During the 18th and 19th centuries, several people suggested that fossil bones were proof of Noah’s Flood – until others pointed out that a lot of these creatures were fish! Since then, the existence of dinosaurs and the geological idea of “deep time” has sometimes troubled people of faith. It is amazing to think that our planet is several billion years old and that dinosaurs walked the Earth about 150 million years ago, but the Church has offered several ways of interpreting Genesis that are compatible with this. More disturbing is the idea that humans descended from other primates, as implied by Darwin’s theory “On the Origin of Species”.
Dr Spencer reviewed the circumstances surrounding the legendary ‘monkey’ debate at Oxford University in 1860. This involved Thomas Huxley, “Darwin’s bulldog”, and Bishop Samuel Wilberforce. The exchange about Darwin’s theory of evolution has become woven into a myth about continuous warfare between science and religion.
Historians have rejected this myth of continual conflict. Dr Spencer noted that what we now call “science” was previously called “natural philosophy”. Its practitioners, such as Aristotle, Copernicus, Galileo, Newton and even Darwin, did not consider that their discoveries were incompatible with belief in God. According to Dr Spencer’s analysis, when understanding the “legendary” clashes between the Church and Science, we need to be aware of wider cultural issues as well as personal differences between the protagonists.

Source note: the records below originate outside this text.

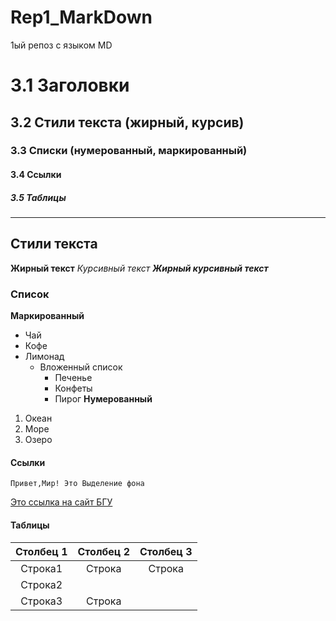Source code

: # Rep1_MarkDown
1ый репоз с языком MD
# 3.1 Заголовки
## 3.2 Стили текста (жирный, курсив)
### 3.3 Списки (нумерованный, маркированный)
#### 3.4 Ссылки
##### 3.5 Таблицы
---
## Стили текста
__Жирный текст__
_Курсивный текст_
___Жирный курсивный текст___

### Список 
__Маркированный__
* Чай
* Кофе
* Лимонад
  * Вложенный список
     * Печенье
     *  Конфеты
     *  Пирог
__Нумерованный__ 
1. Океан
2. Море
3. Озеро
#### Ссылки
    Привет,Мир! Это Выделение фона
[Это ссылка на сайт БГУ](https://www.bsu.ru/wlcm/)
#### Таблицы
Столбец 1 | Столбец 2  | Столбец 3 |
:--------:|:----------:|:---------:|
Строка1 | Строка | Строка | 
Строка2 | |  | 
Строка3 | Строка |  | 

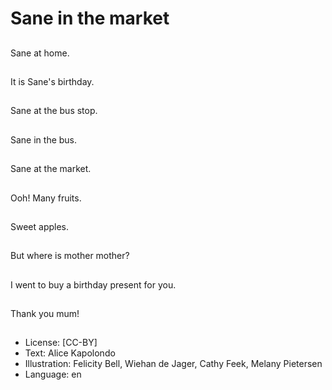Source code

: # Sane in the market

##
Sane at home.

##
It is Sane's birthday.

##
Sane at the bus stop.

##
Sane in the bus.

##
Sane at the market.

##
Ooh! Many fruits.

##
Sweet apples.

##
But where is mother
mother?

##
I went to buy a birthday
present for you.

##
Thank you mum!

##
* License: [CC-BY]
* Text: Alice Kapolondo
* Illustration: Felicity Bell, Wiehan de Jager, Cathy Feek, Melany Pietersen
* Language: en
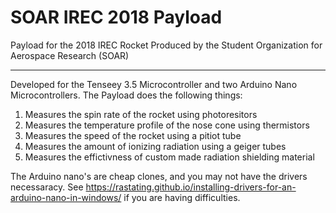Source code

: # SOAR IREC 2018 Payload
Payload for the 2018 IREC Rocket
Produced by the Student Organization for Aerospace Research (SOAR)
________________________________

Developed for the Tenseey 3.5 Microcontroller and two Arduino Nano Microcontrollers. The Payload does the following things:
1. Measures the spin rate of the rocket using photoresitors
2. Measures the temperature profile of the nose cone using thermistors
3. Measures the speed of the rocket using a pitiot tube
4. Measures the amount of ionizing radiation using a geiger tubes
5. Measures the effictivness of custom made radiation shielding material

The Arduino nano's are cheap clones, and you may not have the drivers necessaracy. See https://rastating.github.io/installing-drivers-for-an-arduino-nano-in-windows/ if you are having difficulties.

Supporting Bishop Wilberforce was Sir Richard Owen, a leading biologist and expert on fossils. It was Owen who coined the term “Dinosaur” and campaigned for the establishment of the Natural History Museum. Although he accepted the general idea of evolution, he was deeply critical of some details of Darwin’s theory and supplied Wilberforce with scientific ideas that were opposed to it. Significantly, Huxley had personal differences with Owen as well as scientific ones. Many clergy had previously done pioneering scientific study in their spare time, particularly in the field of geology, but Huxley stood for a new class of professional scientists who wanted to pursue science independently of the Church.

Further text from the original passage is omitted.